The Echo is the Audio Extension of the LychD system. It is the reference implementation of the audio.coven—a complete, stateful capability for real-time voice communion, as defined in ADR 37 (Audio).

By treating audio not as static "file uploads" but as a real-time Resonance Pipeline, The Echo bridges the sensory gap. It is a specialized extension that enables the Daemon to perceive the spoken word (STT), reason upon it, and project its own voice (TTS) in a single, fluid motion.

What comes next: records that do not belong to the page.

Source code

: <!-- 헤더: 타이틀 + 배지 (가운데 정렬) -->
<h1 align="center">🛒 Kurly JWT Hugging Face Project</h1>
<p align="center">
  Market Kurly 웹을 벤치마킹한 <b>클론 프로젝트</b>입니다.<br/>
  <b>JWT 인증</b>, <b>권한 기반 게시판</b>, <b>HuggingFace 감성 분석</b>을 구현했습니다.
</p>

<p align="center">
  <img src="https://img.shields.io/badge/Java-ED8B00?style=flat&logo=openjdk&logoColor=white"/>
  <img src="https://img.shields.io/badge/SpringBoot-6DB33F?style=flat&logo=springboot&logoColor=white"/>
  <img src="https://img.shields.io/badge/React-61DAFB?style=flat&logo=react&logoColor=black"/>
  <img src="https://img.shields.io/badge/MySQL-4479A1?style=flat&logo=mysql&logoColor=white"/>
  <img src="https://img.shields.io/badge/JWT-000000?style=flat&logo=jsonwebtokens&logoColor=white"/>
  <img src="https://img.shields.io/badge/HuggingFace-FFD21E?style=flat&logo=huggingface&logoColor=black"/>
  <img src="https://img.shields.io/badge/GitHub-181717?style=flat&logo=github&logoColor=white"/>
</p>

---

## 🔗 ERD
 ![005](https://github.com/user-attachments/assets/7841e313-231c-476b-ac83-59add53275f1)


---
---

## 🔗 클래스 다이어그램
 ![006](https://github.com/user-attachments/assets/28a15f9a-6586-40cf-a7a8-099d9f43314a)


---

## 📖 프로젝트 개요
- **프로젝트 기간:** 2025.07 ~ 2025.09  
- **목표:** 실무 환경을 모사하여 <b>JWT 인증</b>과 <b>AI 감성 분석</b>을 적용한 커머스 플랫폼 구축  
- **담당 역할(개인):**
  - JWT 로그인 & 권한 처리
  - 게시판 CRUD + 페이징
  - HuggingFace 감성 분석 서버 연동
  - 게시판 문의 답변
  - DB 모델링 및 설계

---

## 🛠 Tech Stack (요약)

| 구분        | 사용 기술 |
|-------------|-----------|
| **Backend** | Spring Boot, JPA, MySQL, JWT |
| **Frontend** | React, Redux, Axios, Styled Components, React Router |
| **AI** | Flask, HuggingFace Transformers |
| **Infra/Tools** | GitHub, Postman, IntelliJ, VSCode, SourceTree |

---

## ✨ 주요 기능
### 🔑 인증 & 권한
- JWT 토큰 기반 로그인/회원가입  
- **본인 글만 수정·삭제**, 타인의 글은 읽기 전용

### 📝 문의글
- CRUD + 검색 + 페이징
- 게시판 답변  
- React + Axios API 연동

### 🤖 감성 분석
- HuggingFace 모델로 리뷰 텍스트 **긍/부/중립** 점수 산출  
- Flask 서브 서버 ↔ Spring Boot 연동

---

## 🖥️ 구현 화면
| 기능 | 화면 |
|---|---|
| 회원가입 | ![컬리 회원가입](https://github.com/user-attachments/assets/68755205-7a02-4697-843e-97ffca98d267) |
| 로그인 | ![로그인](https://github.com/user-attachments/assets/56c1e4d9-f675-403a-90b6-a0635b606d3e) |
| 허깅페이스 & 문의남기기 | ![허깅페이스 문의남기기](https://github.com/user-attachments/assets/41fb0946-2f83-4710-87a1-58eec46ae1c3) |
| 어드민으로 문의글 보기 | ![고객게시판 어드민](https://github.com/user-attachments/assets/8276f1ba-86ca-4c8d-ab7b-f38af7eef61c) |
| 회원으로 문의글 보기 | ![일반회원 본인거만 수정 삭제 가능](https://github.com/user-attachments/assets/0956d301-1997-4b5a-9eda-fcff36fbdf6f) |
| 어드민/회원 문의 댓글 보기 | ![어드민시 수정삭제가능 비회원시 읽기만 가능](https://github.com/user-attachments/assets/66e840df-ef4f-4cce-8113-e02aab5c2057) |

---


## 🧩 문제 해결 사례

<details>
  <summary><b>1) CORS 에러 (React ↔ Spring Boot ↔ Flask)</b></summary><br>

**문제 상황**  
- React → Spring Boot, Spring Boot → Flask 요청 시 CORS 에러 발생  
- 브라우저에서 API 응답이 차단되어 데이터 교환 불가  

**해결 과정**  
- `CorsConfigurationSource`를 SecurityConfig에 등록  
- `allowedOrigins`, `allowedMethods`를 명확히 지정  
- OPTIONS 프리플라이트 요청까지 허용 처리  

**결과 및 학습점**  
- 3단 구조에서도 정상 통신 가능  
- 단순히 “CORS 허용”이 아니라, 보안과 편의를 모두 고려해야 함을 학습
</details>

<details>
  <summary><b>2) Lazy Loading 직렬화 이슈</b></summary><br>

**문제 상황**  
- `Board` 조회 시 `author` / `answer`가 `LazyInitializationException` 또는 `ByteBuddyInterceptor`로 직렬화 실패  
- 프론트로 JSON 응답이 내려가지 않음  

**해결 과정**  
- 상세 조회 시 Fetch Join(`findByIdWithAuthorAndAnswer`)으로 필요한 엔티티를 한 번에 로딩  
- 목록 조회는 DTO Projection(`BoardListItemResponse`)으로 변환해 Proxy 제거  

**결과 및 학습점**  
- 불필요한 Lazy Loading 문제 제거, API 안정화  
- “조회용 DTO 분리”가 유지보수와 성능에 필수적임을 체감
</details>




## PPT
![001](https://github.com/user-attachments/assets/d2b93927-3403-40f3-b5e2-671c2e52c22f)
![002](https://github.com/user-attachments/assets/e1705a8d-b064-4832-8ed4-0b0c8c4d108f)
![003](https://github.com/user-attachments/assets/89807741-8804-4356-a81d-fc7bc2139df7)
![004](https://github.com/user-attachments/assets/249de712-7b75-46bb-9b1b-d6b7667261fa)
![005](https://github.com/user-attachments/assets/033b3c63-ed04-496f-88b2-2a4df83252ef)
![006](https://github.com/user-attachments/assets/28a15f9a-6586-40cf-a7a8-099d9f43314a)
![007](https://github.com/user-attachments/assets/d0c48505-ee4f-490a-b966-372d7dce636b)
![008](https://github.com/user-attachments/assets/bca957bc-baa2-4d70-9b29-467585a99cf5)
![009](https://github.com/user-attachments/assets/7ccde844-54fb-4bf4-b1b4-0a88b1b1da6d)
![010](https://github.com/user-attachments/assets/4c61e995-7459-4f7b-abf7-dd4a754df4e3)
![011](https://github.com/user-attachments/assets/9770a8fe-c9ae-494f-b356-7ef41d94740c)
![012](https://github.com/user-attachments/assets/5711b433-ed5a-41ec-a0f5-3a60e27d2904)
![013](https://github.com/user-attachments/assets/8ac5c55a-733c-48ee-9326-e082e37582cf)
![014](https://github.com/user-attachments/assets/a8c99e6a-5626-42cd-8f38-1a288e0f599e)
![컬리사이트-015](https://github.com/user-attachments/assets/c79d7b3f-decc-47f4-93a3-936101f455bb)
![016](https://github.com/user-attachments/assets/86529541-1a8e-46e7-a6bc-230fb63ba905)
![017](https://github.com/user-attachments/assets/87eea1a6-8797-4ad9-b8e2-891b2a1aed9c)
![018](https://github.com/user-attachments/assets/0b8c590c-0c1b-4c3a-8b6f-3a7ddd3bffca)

I. The Audio Coven: A Manifestation of Resonance

Resonance is not a single model; it is an entire operational state. The extension manifests the audio.coven, a collection of Systemd Runes managed as one atomic unit by the Orchestrator. The form includes:

  • The Ear (stt.container): A Rune for a high-performance Speech-to-Text model (e.g., faster-whisper), tagged with capability="stt".
  • The Voice (tts.container): A Rune for a streaming Text-to-Speech model (e.g., Piper), tagged with capability="tts".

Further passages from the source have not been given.